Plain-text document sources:
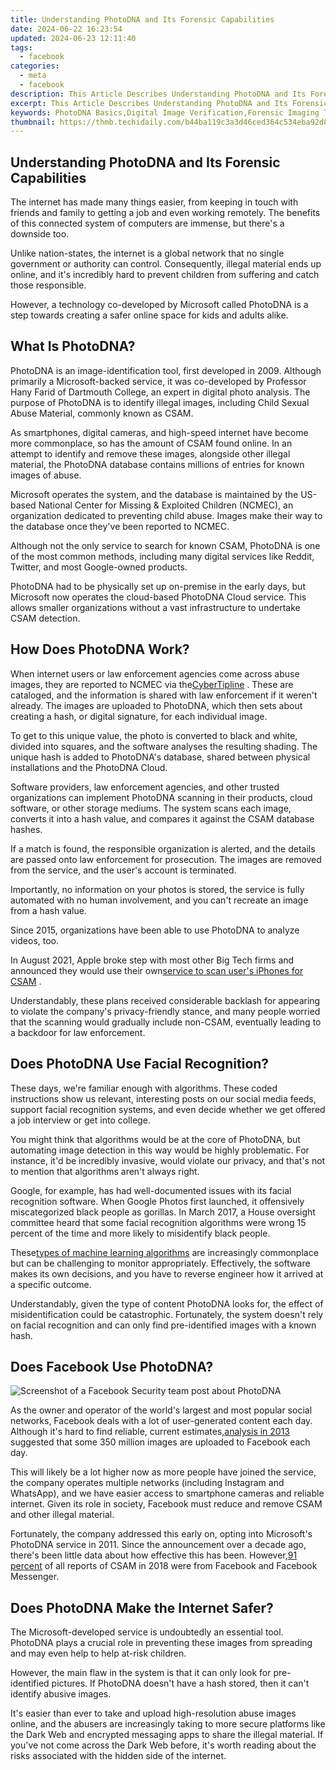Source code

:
 ```yaml
---
title: Understanding PhotoDNA and Its Forensic Capabilities
date: 2024-06-22 16:23:54
updated: 2024-06-23 12:11:40
tags:
  - facebook
categories:
  - meta
  - facebook
description: This Article Describes Understanding PhotoDNA and Its Forensic Capabilities
excerpt: This Article Describes Understanding PhotoDNA and Its Forensic Capabilities
keywords: PhotoDNA Basics,Digital Image Verification,Forensic Imaging Tools,Malware Image Tracking,Identity Protection Tech,Image Fraud Detection,Photo Match Analysis
thumbnail: https://thmb.techidaily.com/b44ba119c3a3d46ced364c534eba92d8a8e7f5db9a0f3270b71a79e318ccd253.jpg
---
```


## Understanding PhotoDNA and Its Forensic Capabilities

 The internet has made many things easier, from keeping in touch with friends and family to getting a job and even working remotely. The benefits of this connected system of computers are immense, but there's a downside too.

 Unlike nation-states, the internet is a global network that no single government or authority can control. Consequently, illegal material ends up online, and it's incredibly hard to prevent children from suffering and catch those responsible.

 However, a technology co-developed by Microsoft called PhotoDNA is a step towards creating a safer online space for kids and adults alike.

## What Is PhotoDNA?

 PhotoDNA is an image-identification tool, first developed in 2009\. Although primarily a Microsoft-backed service, it was co-developed by Professor Hany Farid of Dartmouth College, an expert in digital photo analysis. The purpose of PhotoDNA is to identify illegal images, including Child Sexual Abuse Material, commonly known as CSAM.

 As smartphones, digital cameras, and high-speed internet have become more commonplace, so has the amount of CSAM found online. In an attempt to identify and remove these images, alongside other illegal material, the PhotoDNA database contains millions of entries for known images of abuse.

 Microsoft operates the system, and the database is maintained by the US-based National Center for Missing & Exploited Children (NCMEC), an organization dedicated to preventing child abuse. Images make their way to the database once they've been reported to NCMEC.

 Although not the only service to search for known CSAM, PhotoDNA is one of the most common methods, including many digital services like Reddit, Twitter, and most Google-owned products.

 PhotoDNA had to be physically set up on-premise in the early days, but Microsoft now operates the cloud-based PhotoDNA Cloud service. This allows smaller organizations without a vast infrastructure to undertake CSAM detection.

## How Does PhotoDNA Work?

 When internet users or law enforcement agencies come across abuse images, they are reported to NCMEC via the[CyberTipline](https://report.cybertip.org/) . These are cataloged, and the information is shared with law enforcement if it weren't already. The images are uploaded to PhotoDNA, which then sets about creating a hash, or digital signature, for each individual image.

 To get to this unique value, the photo is converted to black and white, divided into squares, and the software analyses the resulting shading. The unique hash is added to PhotoDNA's database, shared between physical installations and the PhotoDNA Cloud.

 Software providers, law enforcement agencies, and other trusted organizations can implement PhotoDNA scanning in their products, cloud software, or other storage mediums. The system scans each image, converts it into a hash value, and compares it against the CSAM database hashes.

 If a match is found, the responsible organization is alerted, and the details are passed onto law enforcement for prosecution. The images are removed from the service, and the user's account is terminated.

 Importantly, no information on your photos is stored, the service is fully automated with no human involvement, and you can't recreate an image from a hash value.

 Since 2015, organizations have been able to use PhotoDNA to analyze videos, too.

 In August 2021, Apple broke step with most other Big Tech firms and announced they would use their own[service to scan user's iPhones for CSAM](https://www.makeuseof.com/what-you-need-to-know-about-apples-child-safety-protections/) .

 Understandably, these plans received considerable backlash for appearing to violate the company's privacy-friendly stance, and many people worried that the scanning would gradually include non-CSAM, eventually leading to a backdoor for law enforcement.

## Does PhotoDNA Use Facial Recognition?

 These days, we're familiar enough with algorithms. These coded instructions show us relevant, interesting posts on our social media feeds, support facial recognition systems, and even decide whether we get offered a job interview or get into college.

 You might think that algorithms would be at the core of PhotoDNA, but automating image detection in this way would be highly problematic. For instance, it'd be incredibly invasive, would violate our privacy, and that's not to mention that algorithms aren't always right.

 Google, for example, has had well-documented issues with its facial recognition software. When Google Photos first launched, it offensively miscategorized black people as gorillas. In March 2017, a House oversight committee heard that some facial recognition algorithms were wrong 15 percent of the time and more likely to misidentify black people.

 These[types of machine learning algorithms](https://www.makeuseof.com/tag/machine-learning-algorithms/) are increasingly commonplace but can be challenging to monitor appropriately. Effectively, the software makes its own decisions, and you have to reverse engineer how it arrived at a specific outcome.

 Understandably, given the type of content PhotoDNA looks for, the effect of misidentification could be catastrophic. Fortunately, the system doesn't rely on facial recognition and can only find pre-identified images with a known hash.

## Does Facebook Use PhotoDNA?

![Screenshot of a Facebook Security team post about PhotoDNA](https://static1.makeuseofimages.com/wordpress/wp-content/uploads/2021/09/Facebook_PhotoDNA_Post_Screenshot.png)

 As the owner and operator of the world's largest and most popular social networks, Facebook deals with a lot of user-generated content each day. Although it's hard to find reliable, current estimates,[analysis in 2013](https://www.businessinsider.com/facebook-350-million-photos-each-day-2013-9?IR=T) suggested that some 350 million images are uploaded to Facebook each day.

 This will likely be a lot higher now as more people have joined the service, the company operates multiple networks (including Instagram and WhatsApp), and we have easier access to smartphone cameras and reliable internet. Given its role in society, Facebook must reduce and remove CSAM and other illegal material.

 Fortunately, the company addressed this early on, opting into Microsoft's PhotoDNA service in 2011\. Since the announcement over a decade ago, there's been little data about how effective this has been. However,[91 percent](https://www.proxypreview.org/all-contributor-articles/2020/3/16/facebook-at-center-of-storm-over-child-sexual-exploitation-online) of all reports of CSAM in 2018 were from Facebook and Facebook Messenger.

## Does PhotoDNA Make the Internet Safer?

 The Microsoft-developed service is undoubtedly an essential tool. PhotoDNA plays a crucial role in preventing these images from spreading and may even help to help at-risk children.

 However, the main flaw in the system is that it can only look for pre-identified pictures. If PhotoDNA doesn't have a hash stored, then it can't identify abusive images.

 It's easier than ever to take and upload high-resolution abuse images online, and the abusers are increasingly taking to more secure platforms like the Dark Web and encrypted messaging apps to share the illegal material. If you've not come across the Dark Web before, it's worth reading about the risks associated with the hidden side of the internet.


<ins class="adsbygoogle"
     style="display:block"
     data-ad-format="autorelaxed"
     data-ad-client="ca-pub-7571918770474297"
     data-ad-slot="1223367746"></ins>



<ins class="adsbygoogle"
     style="display:block"
     data-ad-client="ca-pub-7571918770474297"
     data-ad-slot="8358498916"
     data-ad-format="auto"
     data-full-width-responsive="true"></ins>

Exercise goal » Copy each line above where the string "agencies" occurs.

Answer section »
 When internet users or law enforcement agencies come across abuse images, they are reported to NCMEC via the[CyberTipline](https://report.cybertip.org/) . These are cataloged, and the information is shared with law enforcement if it weren't already. The images are uploaded to PhotoDNA, which then sets about creating a hash, or digital signature, for each individual image.
 Software providers, law enforcement agencies, and other trusted organizations can implement PhotoDNA scanning in their products, cloud software, or other storage mediums. The system scans each image, converts it into a hash value, and compares it against the CSAM database hashes.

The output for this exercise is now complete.